Sam Burgess
Sam Burgess must adapt to rugby union almost immediately to make England’s preliminary World Cup squad in June. Photograph: Brendon Thorne/Getty Images

Many have preceded Sam Burgess down the same pot-holed road from league to union. None, Burgess included, have embarked knowing how their odyssey will end. The pitch is the same size and the posts are a familiar shape but union’s culture and law book are distinctly alien. Success in league does not automatically translate to “rah-rah” genius, any more than baseball does to cricket.

It is difficult, therefore, not to admire those prepared to risk high-profile failure at the peak of their powers. Burgess’s YouTube greatest hits may be spectacular, his ball-carrying ferocious and his competitive spirit legendary, but he is entering a parallel universe in which nothing is done quite as he is used to. The league code-breakers who have made the biggest impact – Jason Robinson and Israel Folau to name the most obvious examples – have almost always been outside backs. None have blazed a trail in the back-row, where Bath reckon Burgess has the best chance of thriving.

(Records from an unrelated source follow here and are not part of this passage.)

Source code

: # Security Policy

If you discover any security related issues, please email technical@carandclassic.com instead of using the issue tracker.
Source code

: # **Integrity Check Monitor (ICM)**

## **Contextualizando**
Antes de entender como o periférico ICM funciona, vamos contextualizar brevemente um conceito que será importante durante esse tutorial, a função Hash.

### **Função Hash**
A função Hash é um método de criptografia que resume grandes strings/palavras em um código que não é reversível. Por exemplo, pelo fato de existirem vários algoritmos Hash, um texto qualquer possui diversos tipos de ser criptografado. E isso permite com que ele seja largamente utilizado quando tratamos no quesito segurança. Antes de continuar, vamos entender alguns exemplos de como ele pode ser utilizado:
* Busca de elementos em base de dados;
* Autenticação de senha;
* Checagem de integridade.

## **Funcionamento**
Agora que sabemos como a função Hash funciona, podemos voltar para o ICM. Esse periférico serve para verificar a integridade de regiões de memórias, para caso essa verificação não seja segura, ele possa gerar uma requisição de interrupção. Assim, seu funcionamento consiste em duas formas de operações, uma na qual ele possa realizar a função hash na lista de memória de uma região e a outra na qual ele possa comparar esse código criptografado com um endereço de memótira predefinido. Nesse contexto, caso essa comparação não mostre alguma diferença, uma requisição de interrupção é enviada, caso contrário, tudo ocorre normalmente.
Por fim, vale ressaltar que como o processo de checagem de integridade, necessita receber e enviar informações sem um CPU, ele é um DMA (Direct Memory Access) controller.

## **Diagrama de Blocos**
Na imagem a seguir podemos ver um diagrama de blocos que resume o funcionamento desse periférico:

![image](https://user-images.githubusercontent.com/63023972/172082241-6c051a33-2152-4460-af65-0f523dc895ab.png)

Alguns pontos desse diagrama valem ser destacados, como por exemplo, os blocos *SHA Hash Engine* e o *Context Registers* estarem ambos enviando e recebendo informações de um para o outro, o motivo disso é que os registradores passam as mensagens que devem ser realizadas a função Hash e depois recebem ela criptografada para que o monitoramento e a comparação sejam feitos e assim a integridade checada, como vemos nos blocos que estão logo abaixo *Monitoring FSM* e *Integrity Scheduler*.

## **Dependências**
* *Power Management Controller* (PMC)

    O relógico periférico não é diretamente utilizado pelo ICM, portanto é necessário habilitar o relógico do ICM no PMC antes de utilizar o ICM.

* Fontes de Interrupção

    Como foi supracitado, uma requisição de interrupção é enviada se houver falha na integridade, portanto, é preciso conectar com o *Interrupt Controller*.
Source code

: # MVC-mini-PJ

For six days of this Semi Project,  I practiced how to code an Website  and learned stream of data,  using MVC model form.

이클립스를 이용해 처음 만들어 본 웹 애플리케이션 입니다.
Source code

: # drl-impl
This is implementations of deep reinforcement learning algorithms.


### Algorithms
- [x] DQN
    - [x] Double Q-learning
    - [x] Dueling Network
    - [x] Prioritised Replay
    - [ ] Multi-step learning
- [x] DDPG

So the burning question remains the same as when he signed last February: will Burgess prove the exception to the prevailing rule? Anyone who stays on to help his team win an NRL Grand Final after smashing his cheekbone and eye socket in the first minute is clearly a special case. At 25 he is also the right kind of age and, physicality-wise, the two codes are growing closer. Burgess’s mission is not impossible, but how long will it take before the Bath owner, Bruce Craig, feels a similar inner glow to South Sydney’s Russell Crowe?

Because what no one can predict is how many months will pass before union is second nature to Burgess. Opponents – and team-mates – are scarcely going to hang back and wave him through. Let the dogs see the Rabbitoh, and all that. When he does eventually make his Bath debut – an A league game or two in December would appear the soundest bet – he will find union defences more congested. Hitting rucks will be a whole new ball game and, perhaps most significantly, he will be required to revise his trademark tackling style. Whacking people north of the breast bone is treated more leniently in league than union and a few yellow cards may materialise before that not-so-subtle distinction becomes clear.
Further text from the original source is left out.